Ramus, PETRUS.

Chambers's Encyclopaedia, Volume 8: Peasant to Eoumelia, p. 575

Ramus, PETRUS. Pierre de la Ramée, an illustrious French 'humanist,' was the son of a poor labourer, and was born at the village of Cuth, in Vermandois, in 1515. In his twelfth year he got a situation as servant to a rich scholar at the Collège de Navarre, and, by devoting the day to his master, obtained the night for study, and made rapid progress. The method of teaching philosophy then prevalent dissatisfied him, and he was led to place a higher value on 'reason' than on 'authority'; when taking his degree in his twenty-first year he even maintained the extravagant thesis that 'all that Aristotle had said was false.' Immediately after he began lectures on the Greek and Latin authors, designed to combine the study of eloquence with that of philosophy. His audience was large, and his success as a teacher remarkable. He now turned his attention more particularly to the science of logic, which, in his usual adventurous spirit, he undertook to reform. His attempts excited much hostility among the Aristotelians, and when his treatise on the subject (Dialecticæ Partitiones) appeared in 1543 it was fiercely assailed by the doctors of the Sorbonne, who managed to get it suppressed by a royal edict, and his lectures for a time suspended. But Ramus had at this time two powerful friends, Cardinals Charles de Bourbon and Charles de Lorraine, through whose influence he was, in 1545, appointed principal of the Collège de Presles. In 1551 Cardinal Lorraine succeeded in instituting for him a chair of Eloquence and Philosophy at the Collège Royal. He mingled largely in the literary and scholastic disputes of the time, and ultimately embraced Protestantism. He had to flee from Paris; after 1568 he travelled in Germany and Switzerland; but on returning to France in 1571 he perished in the fatal massacre of St Bartholomew, 24th August 1572. It was believed that he was assassinated by the direct instigation of one of his most persistent enemies.

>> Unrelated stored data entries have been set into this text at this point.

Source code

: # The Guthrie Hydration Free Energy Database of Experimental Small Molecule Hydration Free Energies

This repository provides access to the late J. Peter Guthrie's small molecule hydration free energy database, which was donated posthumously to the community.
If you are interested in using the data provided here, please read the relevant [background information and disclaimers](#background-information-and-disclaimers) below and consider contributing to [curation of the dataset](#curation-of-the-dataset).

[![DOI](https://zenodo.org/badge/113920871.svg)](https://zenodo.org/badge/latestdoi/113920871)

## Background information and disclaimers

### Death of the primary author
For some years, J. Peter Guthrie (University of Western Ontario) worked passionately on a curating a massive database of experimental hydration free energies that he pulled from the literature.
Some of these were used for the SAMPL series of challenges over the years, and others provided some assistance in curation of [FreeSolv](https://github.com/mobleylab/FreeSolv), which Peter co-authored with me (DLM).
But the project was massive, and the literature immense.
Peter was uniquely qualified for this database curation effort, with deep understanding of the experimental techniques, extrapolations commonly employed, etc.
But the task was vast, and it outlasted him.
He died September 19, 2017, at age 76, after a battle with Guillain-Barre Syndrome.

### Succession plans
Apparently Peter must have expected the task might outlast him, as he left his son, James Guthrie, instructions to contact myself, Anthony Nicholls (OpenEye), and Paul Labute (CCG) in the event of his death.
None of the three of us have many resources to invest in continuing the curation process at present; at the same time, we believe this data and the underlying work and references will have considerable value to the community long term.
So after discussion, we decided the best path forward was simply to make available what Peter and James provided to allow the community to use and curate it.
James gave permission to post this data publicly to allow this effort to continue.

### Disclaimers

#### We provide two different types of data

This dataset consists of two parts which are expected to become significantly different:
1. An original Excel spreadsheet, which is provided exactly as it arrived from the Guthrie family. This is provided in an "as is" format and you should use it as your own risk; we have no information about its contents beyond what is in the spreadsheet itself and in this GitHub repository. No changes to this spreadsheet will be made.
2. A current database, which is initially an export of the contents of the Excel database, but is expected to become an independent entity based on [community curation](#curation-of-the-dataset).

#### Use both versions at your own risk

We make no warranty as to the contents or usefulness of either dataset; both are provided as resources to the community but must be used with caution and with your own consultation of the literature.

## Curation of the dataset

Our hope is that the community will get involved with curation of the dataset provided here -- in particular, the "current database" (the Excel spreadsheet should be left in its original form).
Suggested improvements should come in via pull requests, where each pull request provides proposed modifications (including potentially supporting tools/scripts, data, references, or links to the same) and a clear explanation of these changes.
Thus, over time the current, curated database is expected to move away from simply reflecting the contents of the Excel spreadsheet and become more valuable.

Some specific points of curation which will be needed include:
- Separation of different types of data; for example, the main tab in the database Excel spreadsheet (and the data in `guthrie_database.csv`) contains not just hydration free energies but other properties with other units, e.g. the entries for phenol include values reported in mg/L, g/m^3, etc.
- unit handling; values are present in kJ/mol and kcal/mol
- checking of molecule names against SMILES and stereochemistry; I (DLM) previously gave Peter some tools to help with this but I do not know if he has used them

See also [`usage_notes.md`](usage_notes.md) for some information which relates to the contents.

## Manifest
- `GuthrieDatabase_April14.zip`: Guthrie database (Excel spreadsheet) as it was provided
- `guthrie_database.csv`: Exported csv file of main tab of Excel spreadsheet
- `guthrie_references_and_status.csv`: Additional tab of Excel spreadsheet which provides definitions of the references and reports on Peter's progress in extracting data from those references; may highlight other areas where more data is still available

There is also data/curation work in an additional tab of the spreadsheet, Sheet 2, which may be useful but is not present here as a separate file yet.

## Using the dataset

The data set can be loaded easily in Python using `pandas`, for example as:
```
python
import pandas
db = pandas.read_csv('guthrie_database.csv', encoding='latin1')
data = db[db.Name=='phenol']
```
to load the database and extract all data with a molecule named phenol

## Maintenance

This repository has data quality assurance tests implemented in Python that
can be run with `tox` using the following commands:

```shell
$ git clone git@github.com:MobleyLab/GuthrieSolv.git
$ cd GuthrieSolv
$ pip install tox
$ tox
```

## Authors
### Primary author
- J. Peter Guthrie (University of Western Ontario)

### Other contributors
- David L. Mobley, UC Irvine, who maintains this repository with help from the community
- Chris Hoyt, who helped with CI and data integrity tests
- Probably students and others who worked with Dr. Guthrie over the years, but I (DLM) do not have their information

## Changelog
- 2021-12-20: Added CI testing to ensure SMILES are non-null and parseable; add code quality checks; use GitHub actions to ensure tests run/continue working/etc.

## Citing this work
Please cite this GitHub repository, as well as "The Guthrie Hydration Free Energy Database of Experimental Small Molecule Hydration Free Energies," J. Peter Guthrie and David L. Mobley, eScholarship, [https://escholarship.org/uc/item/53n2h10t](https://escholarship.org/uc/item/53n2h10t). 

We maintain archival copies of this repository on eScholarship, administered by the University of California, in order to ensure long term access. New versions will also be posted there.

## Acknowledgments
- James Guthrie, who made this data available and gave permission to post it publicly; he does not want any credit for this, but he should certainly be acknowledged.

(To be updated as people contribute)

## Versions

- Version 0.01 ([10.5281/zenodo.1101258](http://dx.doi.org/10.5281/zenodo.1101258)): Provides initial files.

Ramus holds an honourable place in the list of intellectual reformers. His assault on scholasticism as a method of thinking is vigorous, and his exposure of its puerile and useless subtleties is thorough. His system of logic, by which his name is best known, is marked by its lucid definitions, its natural divisions, and its simplification of the rules of the syllogism; but it really adds little to logical science. What strikes one most, however, in Ramus is his universal intellectual activity. He wrote treatises on arithmetic, geometry, and algebra which were text-books for a hundred years; he was among the earliest adherents of the Copernican system of astronomy; Latin, Greek, and

French grammar, rhetoric, morals, and theology all engaged his pen, and he seldom handled a subject which he did not to some degree elucidate. His followers were a widespread, and for long a powerful body of thinkers and teachers; France, England, the Low Countries, Germany, Switzerland, Denmark, and even Spain had their Ramists.

See monographs by Waddington (Paris, 1855), Desmazié (1864), and Lobstein (Strasb. 1878).